American poet Luther Allen

Invocation

Don’t listen for just
one voice,
nor different voices
saying the same thing.
Understand this:
each skin
has its own mouth,
each mouth has its own heart,
each heart sings its own music,
beats its own rhythm.
My voice is impatient,
burning, then cold as stones.
I have so much nothing
to say that it’s hard to know
where to begin.

Rick Hermann, from Nooksack, Free Range Press, 2016

LUTHER ALLEN FEATURES POEMS AND POETS HE LOVES!

I want to honor poets who are mostly unknown, who might be unpublished, who might have written only one poem in their lifetime. People who are called to write from the unknown, and feel the need to express themselves, to make sense out of life, in a form that doesn’t follow a straight narrative, because prose just doesn’t seem to carry the power they need. Poets who shakily read their work for the first time at an open mic in front of 8 other people, hearts in their throats.
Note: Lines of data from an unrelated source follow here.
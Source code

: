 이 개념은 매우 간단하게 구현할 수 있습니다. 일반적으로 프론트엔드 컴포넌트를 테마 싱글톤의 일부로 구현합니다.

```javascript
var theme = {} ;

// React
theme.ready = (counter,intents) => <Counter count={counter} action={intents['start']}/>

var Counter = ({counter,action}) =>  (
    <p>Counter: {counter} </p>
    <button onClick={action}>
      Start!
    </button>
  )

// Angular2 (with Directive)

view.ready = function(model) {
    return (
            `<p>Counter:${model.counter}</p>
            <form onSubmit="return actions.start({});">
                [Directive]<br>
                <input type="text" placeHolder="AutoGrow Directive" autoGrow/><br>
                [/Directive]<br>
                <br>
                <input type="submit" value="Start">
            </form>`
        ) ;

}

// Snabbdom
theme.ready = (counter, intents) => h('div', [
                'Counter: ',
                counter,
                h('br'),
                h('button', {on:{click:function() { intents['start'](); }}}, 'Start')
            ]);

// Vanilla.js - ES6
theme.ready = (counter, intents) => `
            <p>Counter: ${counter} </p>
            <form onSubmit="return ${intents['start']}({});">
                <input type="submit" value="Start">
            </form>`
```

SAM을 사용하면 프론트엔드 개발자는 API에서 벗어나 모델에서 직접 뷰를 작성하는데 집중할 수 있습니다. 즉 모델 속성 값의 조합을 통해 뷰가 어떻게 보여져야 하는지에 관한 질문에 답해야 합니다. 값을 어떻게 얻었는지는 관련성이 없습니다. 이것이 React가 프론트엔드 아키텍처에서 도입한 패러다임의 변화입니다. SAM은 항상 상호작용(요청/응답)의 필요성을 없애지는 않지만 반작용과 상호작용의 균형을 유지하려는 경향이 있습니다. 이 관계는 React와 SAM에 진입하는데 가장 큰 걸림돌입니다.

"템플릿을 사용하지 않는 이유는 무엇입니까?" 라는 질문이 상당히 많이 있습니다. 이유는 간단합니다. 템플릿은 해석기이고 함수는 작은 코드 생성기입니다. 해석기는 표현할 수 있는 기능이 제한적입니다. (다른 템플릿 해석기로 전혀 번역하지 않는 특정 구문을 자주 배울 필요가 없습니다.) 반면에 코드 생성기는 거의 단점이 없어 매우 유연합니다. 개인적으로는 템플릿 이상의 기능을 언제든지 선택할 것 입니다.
Rick Hermann was an acquaintance for many years in Bellingham who struggled with the long debilitating slide of Parkinsons. He self-published several books of poems and did some local readings, often leaving the audience laughing and crying with admiration. Somehow he found the energy, discipline, and focus to write in spite of his disease. He is gone now, but whenever I hear the term dedicated poet, I think of him and his gleefully courageous work.

I think everyone should write poetry. To transfer their emotions into something tangible, to attempt to make sense of mystery, to find their inner self. The world would be different, and better. I think of Richard Osler’s rather brilliant title for this blog, Recovering Words. Exactly – the uncovering and remembering of words that matter, but also using words to recover from whatever challenges the world has presented. There are tens of thousands of poets serious about their craft, who read and study and write and revise and do their best to get published, to find acclaim from other poets. But, I hope, there are hundreds of thousands of people who have written maybe one poem, maybe a dozen poems, maybe bravely self-published a small collection, who are not highly skilled poets but whose lives have become more coherent and meaningful because of what they have written. They treasure their poems, and they should. Among all the publishing credits and awards and MFAs we should never forget the baseline importance of poetry. And, of course, there are the millions or billions of people who have never written a poem, never even thought about it, whose lives could be very different if they had only picked up a pen at some poignant moment. How can we change that?